Quelques mois plus tard, un événement fit parler tout le quartier. Maryouchka invita tout le monde chez elle. Son fils rentrait à la maison — et pas seulement : il rentrait sur ses deux jambes. Elle organisa une fête dans la cour. On dressa une grande table ; l’odeur des tartes, des confitures et du thé s’élevait d’un vieux samovar — la seule chose qui lui restait de son arrière-grand-mère.
Tous arrivèrent avec des cadeaux, des mots chaleureux, la chaleur au cœur. Dans un coin, assis dans un fauteuil roulant, Pavel entourait la taille de sa femme. Il pouvait déjà se redresser ; dans ses yeux brillait une foi tranquille — un jour, il se lèverait, pour elle.

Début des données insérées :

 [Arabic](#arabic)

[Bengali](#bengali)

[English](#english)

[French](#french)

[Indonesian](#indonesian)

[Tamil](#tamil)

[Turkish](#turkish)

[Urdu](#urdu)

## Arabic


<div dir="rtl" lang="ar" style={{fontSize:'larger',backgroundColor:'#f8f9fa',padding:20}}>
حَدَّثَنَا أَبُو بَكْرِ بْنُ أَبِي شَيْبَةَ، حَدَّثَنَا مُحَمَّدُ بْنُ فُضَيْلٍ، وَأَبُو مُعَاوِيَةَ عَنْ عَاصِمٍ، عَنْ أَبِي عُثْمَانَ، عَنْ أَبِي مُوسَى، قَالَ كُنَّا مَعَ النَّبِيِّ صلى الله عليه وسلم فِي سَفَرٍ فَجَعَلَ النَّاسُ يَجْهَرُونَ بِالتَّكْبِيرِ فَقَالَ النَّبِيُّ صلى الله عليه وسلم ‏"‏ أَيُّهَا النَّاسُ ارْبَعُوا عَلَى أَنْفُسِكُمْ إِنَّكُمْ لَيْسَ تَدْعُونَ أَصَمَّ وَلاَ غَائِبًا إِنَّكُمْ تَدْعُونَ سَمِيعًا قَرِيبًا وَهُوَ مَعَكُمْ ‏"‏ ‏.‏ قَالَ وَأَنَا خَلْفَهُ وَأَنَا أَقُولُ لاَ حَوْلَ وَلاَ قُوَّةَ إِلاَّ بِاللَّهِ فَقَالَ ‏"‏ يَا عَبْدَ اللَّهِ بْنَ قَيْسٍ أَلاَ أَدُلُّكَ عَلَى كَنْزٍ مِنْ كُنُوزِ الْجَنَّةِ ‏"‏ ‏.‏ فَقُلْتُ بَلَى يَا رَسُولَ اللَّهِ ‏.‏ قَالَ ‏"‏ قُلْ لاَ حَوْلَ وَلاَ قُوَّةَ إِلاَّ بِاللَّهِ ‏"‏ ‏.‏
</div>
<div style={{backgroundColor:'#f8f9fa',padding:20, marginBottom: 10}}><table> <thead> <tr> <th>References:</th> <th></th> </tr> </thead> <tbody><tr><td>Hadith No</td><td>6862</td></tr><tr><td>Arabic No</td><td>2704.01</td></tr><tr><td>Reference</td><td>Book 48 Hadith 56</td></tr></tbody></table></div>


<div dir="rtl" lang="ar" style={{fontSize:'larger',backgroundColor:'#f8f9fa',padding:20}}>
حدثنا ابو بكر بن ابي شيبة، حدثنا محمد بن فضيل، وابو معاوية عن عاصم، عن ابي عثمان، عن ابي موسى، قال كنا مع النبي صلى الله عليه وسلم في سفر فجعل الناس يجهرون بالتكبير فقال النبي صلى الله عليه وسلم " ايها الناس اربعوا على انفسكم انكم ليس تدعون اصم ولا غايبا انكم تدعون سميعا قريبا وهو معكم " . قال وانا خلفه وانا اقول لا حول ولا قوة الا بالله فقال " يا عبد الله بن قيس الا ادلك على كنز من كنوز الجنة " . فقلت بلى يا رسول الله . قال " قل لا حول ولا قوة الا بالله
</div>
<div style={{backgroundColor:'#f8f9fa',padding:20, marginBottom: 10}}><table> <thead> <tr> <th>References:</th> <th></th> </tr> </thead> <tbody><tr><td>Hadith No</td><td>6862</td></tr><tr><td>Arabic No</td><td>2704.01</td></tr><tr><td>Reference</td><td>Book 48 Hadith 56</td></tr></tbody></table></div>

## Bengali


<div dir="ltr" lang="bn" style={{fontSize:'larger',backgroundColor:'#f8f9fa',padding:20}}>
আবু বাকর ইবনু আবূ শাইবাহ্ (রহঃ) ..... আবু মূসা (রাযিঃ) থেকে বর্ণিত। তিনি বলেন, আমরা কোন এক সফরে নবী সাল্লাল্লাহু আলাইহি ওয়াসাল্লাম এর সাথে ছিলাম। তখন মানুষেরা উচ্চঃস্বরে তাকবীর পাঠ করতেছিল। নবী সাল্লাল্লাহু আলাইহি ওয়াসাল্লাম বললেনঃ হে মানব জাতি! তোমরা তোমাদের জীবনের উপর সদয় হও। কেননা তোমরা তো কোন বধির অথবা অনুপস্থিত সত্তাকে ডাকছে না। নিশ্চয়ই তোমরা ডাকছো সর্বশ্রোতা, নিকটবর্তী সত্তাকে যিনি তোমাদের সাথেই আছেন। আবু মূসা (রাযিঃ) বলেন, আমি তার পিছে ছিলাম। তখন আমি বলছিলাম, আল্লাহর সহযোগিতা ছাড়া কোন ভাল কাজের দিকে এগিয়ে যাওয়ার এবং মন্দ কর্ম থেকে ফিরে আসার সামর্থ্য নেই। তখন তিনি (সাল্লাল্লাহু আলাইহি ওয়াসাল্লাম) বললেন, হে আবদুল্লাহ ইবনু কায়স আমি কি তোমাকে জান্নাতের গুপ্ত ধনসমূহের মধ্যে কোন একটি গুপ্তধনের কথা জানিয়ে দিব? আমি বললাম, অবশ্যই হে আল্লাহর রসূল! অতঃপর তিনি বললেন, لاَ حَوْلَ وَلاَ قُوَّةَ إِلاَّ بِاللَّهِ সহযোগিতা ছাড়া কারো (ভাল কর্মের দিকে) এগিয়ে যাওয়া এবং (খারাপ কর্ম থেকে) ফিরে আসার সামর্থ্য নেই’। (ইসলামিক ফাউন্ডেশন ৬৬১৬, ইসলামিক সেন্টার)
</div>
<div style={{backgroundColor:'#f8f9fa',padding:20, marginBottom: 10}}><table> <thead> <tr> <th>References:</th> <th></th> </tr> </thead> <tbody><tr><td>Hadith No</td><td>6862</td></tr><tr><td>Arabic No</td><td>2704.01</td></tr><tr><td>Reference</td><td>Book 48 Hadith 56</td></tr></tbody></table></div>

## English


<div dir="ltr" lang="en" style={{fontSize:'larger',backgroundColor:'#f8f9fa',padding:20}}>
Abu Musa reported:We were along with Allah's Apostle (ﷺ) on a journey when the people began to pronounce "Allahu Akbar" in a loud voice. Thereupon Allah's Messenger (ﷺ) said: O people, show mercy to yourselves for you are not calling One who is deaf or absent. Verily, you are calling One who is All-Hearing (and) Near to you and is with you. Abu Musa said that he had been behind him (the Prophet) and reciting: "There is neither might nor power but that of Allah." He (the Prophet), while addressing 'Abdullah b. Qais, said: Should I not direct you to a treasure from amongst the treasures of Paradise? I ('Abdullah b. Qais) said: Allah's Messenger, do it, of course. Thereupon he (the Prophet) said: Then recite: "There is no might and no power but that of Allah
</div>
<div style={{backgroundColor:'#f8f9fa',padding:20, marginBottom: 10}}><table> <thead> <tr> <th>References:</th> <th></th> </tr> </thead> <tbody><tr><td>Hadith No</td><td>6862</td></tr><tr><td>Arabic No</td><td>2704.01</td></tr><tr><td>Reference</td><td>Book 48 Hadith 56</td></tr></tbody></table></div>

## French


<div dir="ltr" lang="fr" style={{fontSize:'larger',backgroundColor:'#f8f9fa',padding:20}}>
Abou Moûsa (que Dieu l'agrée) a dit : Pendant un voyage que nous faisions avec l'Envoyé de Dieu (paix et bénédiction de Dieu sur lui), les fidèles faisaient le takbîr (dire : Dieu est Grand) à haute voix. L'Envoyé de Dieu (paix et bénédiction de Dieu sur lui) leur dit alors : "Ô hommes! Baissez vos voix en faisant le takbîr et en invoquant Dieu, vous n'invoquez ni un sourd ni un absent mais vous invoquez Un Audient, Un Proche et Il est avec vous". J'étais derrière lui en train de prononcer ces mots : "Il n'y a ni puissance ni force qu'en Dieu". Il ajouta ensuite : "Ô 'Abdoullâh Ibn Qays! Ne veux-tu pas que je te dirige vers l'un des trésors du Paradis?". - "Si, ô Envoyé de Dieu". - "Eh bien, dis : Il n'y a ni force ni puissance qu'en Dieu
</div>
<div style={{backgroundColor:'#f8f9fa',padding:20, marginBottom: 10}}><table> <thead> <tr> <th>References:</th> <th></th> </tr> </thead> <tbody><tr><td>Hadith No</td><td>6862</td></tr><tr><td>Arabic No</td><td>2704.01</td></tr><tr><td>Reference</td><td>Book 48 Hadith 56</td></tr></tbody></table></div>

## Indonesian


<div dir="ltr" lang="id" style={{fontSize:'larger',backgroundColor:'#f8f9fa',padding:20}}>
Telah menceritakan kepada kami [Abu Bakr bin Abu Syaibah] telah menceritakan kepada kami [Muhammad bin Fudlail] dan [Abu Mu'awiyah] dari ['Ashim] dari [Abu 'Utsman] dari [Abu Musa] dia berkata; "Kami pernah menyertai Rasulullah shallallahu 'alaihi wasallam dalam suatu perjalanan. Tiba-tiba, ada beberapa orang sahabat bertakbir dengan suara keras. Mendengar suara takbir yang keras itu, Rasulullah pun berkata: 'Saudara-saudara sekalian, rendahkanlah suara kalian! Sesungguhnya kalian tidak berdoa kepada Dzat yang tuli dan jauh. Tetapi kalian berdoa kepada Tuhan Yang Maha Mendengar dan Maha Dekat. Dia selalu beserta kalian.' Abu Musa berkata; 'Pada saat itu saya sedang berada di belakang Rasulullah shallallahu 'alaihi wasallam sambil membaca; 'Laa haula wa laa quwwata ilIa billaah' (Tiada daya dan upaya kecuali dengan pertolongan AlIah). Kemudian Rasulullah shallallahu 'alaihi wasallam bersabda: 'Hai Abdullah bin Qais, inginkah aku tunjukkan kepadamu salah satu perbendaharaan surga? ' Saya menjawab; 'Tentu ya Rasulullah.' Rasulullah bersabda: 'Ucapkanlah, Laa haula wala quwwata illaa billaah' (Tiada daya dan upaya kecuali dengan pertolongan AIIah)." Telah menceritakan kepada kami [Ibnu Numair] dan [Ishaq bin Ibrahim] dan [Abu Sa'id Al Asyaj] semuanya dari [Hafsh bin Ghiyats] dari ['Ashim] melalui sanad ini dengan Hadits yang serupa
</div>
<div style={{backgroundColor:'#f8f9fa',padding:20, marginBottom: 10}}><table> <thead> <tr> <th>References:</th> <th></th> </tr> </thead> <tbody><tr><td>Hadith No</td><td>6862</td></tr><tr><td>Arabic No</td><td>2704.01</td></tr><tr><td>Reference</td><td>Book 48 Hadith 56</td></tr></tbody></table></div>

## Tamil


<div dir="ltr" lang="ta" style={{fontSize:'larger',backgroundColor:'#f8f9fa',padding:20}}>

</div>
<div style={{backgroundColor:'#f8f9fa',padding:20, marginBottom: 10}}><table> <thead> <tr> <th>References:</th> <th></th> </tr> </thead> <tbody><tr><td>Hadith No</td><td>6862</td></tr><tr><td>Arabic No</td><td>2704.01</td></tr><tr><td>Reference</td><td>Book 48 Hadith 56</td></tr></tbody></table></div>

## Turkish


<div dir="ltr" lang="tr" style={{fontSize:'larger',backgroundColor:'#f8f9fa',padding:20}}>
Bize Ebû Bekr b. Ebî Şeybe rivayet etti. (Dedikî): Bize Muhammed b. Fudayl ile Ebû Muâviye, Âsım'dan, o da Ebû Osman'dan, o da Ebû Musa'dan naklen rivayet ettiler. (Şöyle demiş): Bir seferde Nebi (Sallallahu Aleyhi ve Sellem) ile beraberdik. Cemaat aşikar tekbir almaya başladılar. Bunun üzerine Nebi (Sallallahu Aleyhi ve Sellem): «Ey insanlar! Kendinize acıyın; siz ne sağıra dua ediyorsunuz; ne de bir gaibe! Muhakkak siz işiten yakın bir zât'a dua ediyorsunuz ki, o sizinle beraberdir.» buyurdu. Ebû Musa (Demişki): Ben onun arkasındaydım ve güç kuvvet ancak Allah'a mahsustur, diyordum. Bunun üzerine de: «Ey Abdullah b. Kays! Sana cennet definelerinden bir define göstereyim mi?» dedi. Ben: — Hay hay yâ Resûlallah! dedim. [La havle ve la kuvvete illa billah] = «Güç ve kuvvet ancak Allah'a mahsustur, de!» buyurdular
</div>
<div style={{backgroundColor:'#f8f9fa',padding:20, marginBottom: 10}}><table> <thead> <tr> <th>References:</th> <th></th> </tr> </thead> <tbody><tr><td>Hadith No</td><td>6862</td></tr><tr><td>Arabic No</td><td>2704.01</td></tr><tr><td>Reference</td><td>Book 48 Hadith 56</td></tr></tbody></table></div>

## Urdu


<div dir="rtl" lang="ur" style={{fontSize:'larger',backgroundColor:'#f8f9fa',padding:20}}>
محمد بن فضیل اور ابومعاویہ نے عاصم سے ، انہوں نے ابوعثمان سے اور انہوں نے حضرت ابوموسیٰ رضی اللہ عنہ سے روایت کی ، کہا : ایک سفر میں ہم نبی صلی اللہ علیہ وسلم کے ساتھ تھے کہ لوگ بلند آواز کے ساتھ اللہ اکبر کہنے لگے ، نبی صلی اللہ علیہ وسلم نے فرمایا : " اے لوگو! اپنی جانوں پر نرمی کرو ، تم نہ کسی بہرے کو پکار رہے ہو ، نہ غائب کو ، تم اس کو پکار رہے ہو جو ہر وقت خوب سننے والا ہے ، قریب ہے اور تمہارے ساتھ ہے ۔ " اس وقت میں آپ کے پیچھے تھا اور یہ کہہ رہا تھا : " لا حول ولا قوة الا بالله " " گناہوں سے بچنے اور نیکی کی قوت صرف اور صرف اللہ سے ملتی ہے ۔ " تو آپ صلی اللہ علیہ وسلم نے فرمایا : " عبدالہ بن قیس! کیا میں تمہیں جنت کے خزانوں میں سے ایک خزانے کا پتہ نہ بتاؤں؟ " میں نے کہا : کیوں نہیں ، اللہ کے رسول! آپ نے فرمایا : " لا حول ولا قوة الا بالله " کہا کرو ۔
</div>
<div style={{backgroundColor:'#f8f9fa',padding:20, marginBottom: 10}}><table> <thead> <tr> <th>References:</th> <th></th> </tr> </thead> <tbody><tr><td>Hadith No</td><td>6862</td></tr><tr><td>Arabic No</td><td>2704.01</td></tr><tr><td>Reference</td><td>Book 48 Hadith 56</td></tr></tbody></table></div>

Kirill apporta des fleurs pour Maryouchka et un ordinateur neuf pour le garçon. On but le thé, on rit, on parla, on chanta. Et soudain, ce fut une évidence : quel que soit l’état de son manteau, la vétusté de la rue, l’étrangeté de sa silhouette — elle n’était ni mendiante, ni sorcière de conte, ni énigme. Elle était une femme digne du plus grand respect. Une femme qui n’a pas cédé. Une femme qui a sauvé les siens.
Dès lors, les relations de voisinage changèrent. Chacun tira sa leçon : on ne juge pas quelqu’un à ses vêtements. On ne rit pas du malheur d’autrui. On ne reste pas indifférent quand quelqu’un a besoin d’aide. Et surtout — on n’érige pas l’autre en ennemi ou en mystère tant qu’on ignore son histoire.
Ainsi s’ouvrit une nouvelle page pour cette rue : une page faite de respect, de compréhension et d’humanité.